**Task:**
Copy, from the material below, each line that contains the word "length".

**Excerpted data:**
######

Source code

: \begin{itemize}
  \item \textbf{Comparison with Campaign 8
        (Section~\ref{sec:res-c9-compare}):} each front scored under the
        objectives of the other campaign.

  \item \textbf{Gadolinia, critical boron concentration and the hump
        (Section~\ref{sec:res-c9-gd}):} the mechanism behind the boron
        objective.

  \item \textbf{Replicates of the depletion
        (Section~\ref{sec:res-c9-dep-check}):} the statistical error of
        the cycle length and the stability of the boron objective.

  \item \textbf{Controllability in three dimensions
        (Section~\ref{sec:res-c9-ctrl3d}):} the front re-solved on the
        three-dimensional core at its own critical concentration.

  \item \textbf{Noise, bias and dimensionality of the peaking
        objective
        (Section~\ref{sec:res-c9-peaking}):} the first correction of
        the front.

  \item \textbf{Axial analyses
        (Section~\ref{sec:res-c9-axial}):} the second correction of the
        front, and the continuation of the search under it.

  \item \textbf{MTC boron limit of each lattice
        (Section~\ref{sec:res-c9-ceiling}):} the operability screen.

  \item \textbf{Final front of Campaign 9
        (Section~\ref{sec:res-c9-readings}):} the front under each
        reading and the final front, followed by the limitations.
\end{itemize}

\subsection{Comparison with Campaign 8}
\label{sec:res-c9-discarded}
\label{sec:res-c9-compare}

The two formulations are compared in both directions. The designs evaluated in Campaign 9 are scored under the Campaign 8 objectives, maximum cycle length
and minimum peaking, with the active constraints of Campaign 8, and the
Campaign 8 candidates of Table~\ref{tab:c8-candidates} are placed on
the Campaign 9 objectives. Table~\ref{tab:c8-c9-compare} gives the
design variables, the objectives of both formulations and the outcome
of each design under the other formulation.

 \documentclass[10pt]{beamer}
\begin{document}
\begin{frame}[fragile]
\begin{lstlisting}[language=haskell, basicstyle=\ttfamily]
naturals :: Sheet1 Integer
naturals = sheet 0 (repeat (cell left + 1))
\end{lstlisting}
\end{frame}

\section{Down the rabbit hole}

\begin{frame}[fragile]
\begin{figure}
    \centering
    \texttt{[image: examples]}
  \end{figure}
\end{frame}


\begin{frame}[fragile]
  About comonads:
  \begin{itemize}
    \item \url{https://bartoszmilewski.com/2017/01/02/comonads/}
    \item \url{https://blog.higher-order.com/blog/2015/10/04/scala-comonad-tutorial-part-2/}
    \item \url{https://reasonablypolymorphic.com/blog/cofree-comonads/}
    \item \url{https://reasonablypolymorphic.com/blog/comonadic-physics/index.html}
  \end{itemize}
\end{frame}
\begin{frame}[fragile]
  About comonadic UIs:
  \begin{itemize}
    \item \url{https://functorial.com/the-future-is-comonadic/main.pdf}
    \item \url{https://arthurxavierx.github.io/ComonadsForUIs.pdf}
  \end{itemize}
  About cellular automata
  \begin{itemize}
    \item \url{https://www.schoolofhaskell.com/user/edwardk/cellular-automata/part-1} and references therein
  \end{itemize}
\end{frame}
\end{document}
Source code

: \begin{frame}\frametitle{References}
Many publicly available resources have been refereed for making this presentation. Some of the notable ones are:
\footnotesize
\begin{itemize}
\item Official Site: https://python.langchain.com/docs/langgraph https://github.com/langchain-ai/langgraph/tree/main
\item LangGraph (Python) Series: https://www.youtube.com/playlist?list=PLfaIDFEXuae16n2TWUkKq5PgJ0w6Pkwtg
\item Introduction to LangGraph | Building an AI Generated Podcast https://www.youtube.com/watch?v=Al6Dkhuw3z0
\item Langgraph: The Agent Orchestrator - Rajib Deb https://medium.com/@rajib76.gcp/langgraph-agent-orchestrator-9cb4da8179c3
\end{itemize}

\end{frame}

######

**Result:**
        the cycle length and the stability of the boron objective.
The two formulations are compared in both directions. The designs evaluated in Campaign 9 are scored under the Campaign 8 objectives, maximum cycle length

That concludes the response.